=== Begin Enclosure ===

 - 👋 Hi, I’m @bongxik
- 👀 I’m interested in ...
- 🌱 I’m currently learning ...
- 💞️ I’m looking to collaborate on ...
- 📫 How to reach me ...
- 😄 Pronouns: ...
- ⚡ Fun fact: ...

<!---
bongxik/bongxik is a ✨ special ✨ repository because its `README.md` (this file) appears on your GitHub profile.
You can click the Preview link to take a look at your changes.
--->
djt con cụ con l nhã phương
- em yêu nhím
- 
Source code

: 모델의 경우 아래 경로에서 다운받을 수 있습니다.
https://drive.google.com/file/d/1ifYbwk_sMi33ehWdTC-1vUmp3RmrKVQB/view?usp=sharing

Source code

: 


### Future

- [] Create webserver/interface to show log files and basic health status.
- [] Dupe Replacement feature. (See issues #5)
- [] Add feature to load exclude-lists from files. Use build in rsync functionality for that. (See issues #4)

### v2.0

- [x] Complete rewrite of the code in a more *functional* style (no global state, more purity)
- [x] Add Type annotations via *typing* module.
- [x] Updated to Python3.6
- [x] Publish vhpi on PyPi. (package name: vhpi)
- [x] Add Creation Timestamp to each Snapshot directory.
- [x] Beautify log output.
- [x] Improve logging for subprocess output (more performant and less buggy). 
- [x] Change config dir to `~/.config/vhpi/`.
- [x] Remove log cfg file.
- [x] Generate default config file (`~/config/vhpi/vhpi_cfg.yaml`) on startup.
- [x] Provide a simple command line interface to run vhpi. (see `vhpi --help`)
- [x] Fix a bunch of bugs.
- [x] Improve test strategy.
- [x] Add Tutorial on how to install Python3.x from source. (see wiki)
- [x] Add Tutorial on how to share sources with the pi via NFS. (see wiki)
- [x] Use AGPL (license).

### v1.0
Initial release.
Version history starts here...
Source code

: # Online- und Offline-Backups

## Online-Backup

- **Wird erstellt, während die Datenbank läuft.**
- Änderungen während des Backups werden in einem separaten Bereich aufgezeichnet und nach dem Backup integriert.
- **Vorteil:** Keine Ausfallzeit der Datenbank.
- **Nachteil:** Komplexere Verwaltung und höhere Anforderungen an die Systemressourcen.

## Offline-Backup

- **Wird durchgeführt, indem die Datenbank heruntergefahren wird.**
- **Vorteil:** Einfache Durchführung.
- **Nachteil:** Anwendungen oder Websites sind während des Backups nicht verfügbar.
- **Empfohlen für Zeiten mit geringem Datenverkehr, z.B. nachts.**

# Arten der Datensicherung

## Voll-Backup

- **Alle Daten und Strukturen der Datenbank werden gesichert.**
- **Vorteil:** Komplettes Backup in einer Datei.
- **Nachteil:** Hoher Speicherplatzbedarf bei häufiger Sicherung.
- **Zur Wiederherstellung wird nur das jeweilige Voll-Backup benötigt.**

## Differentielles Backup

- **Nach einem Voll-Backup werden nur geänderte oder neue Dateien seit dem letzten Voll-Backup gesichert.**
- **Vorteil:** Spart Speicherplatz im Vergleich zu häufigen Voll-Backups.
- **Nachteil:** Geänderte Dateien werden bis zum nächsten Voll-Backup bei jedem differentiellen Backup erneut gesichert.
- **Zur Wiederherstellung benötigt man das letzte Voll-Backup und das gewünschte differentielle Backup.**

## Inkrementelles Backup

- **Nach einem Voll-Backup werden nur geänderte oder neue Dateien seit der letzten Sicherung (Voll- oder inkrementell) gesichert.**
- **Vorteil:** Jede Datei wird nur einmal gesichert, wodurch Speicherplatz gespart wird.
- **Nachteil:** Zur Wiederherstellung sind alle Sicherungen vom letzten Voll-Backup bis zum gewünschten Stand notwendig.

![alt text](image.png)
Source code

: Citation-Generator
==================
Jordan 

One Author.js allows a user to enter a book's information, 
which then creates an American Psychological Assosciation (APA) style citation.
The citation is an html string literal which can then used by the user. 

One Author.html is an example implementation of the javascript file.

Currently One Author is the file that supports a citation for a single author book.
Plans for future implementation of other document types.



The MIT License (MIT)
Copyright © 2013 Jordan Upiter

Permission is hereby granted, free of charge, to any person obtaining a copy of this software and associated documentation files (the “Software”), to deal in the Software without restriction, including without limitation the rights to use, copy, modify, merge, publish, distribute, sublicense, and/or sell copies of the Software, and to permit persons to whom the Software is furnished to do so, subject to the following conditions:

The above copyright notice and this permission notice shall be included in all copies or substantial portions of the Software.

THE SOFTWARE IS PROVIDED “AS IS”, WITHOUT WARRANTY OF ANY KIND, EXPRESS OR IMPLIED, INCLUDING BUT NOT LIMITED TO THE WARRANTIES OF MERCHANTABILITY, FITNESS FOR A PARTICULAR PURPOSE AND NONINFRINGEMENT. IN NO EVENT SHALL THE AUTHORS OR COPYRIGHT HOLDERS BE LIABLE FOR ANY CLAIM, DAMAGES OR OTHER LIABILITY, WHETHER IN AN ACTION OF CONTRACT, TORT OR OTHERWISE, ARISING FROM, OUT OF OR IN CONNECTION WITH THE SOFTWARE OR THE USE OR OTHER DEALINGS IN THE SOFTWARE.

=== End Enclosure ===
=== Begin Enclosure ===

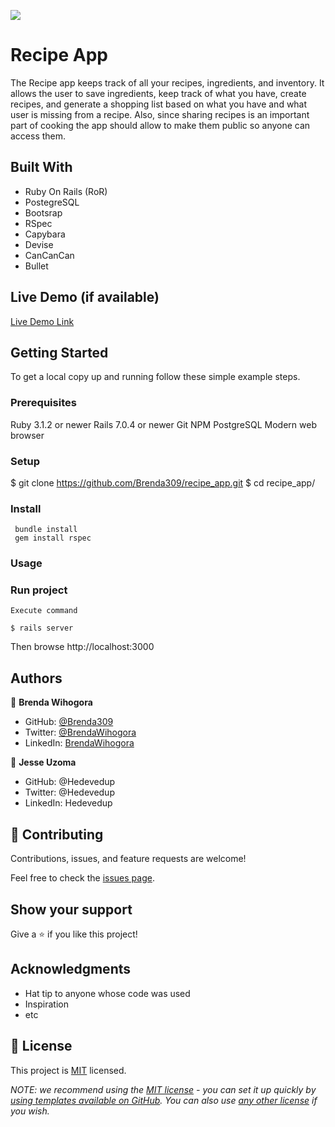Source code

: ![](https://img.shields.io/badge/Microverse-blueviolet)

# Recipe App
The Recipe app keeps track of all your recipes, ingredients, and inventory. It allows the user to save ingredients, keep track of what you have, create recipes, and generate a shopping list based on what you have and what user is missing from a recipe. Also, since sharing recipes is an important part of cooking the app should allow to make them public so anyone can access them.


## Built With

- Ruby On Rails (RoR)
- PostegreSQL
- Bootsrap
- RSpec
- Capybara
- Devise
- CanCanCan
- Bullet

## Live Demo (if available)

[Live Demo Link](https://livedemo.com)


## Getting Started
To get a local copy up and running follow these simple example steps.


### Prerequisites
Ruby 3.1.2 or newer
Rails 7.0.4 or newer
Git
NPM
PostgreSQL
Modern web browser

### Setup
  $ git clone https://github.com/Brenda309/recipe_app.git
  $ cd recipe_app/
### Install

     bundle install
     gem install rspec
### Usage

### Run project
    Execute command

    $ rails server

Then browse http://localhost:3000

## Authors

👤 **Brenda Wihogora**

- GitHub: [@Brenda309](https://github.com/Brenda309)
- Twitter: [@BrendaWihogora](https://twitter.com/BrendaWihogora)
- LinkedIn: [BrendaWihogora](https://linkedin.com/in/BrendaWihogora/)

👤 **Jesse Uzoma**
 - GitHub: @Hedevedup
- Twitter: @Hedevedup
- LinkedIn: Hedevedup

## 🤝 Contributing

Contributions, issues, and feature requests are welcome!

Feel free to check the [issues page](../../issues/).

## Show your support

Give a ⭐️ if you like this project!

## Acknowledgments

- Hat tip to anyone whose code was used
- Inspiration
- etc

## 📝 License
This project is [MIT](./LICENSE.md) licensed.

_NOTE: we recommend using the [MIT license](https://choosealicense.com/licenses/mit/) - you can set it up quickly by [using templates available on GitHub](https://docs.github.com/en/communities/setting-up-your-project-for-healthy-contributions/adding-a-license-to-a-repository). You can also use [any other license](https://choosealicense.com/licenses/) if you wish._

=== End Enclosure ===

=== About this exercise ===
Whichever lines of the records above hold the word "Nachteil" should all be copied out.

=== Exercise solution ===
- **Nachteil:** Komplexere Verwaltung und höhere Anforderungen an die Systemressourcen.
- **Nachteil:** Anwendungen oder Websites sind während des Backups nicht verfügbar.
- **Nachteil:** Hoher Speicherplatzbedarf bei häufiger Sicherung.
- **Nachteil:** Geänderte Dateien werden bis zum nächsten Voll-Backup bei jedem differentiellen Backup erneut gesichert.
- **Nachteil:** Zur Wiederherstellung sind alle Sicherungen vom letzten Voll-Backup bis zum gewünschten Stand notwendig.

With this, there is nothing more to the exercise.